* _Aim of the exercise_: Repeat all the records exactly, omitting pictures.
======== Dataset extract ========
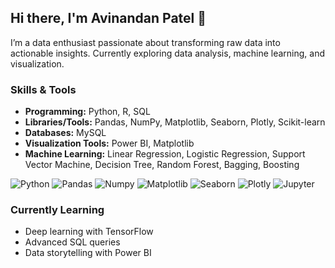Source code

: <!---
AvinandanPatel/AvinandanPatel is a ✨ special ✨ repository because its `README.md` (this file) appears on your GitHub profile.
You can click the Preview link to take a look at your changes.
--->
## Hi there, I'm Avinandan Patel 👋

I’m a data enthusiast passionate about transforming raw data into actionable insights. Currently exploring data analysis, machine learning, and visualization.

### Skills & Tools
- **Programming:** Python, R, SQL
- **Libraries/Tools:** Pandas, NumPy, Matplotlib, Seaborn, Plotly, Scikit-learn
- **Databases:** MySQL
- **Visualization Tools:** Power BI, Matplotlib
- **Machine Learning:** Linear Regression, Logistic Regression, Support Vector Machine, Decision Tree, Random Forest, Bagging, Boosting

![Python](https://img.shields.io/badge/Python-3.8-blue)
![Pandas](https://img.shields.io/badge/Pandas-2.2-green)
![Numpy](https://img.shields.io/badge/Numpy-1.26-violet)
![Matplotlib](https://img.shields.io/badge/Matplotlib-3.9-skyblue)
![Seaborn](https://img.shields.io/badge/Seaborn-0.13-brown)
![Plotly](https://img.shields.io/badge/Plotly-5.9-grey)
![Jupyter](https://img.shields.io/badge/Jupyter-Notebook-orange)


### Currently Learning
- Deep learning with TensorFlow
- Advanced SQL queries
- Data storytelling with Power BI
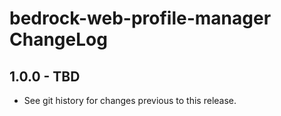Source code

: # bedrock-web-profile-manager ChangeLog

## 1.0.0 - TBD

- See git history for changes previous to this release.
========
* _Task answer_:
Source code

: <!---
AvinandanPatel/AvinandanPatel is a ✨ special ✨ repository because its `README.md` (this file) appears on your GitHub profile.
You can click the Preview link to take a look at your changes.
--->
## Hi there, I'm Avinandan Patel 👋

I’m a data enthusiast passionate about transforming raw data into actionable insights. Currently exploring data analysis, machine learning, and visualization.

### Skills & Tools
- **Programming:** Python, R, SQL
- **Libraries/Tools:** Pandas, NumPy, Matplotlib, Seaborn, Plotly, Scikit-learn
- **Databases:** MySQL
- **Visualization Tools:** Power BI, Matplotlib
- **Machine Learning:** Linear Regression, Logistic Regression, Support Vector Machine, Decision Tree, Random Forest, Bagging, Boosting

![Python](https://img.shields.io/badge/Python-3.8-blue)
![Pandas](https://img.shields.io/badge/Pandas-2.2-green)
![Numpy](https://img.shields.io/badge/Numpy-1.26-violet)
![Matplotlib](https://img.shields.io/badge/Matplotlib-3.9-skyblue)
![Seaborn](https://img.shields.io/badge/Seaborn-0.13-brown)
![Plotly](https://img.shields.io/badge/Plotly-5.9-grey)
![Jupyter](https://img.shields.io/badge/Jupyter-Notebook-orange)


### Currently Learning
- Deep learning with TensorFlow
- Advanced SQL queries
- Data storytelling with Power BI
Source code

: # bedrock-web-profile-manager ChangeLog

## 1.0.0 - TBD

- See git history for changes previous to this release.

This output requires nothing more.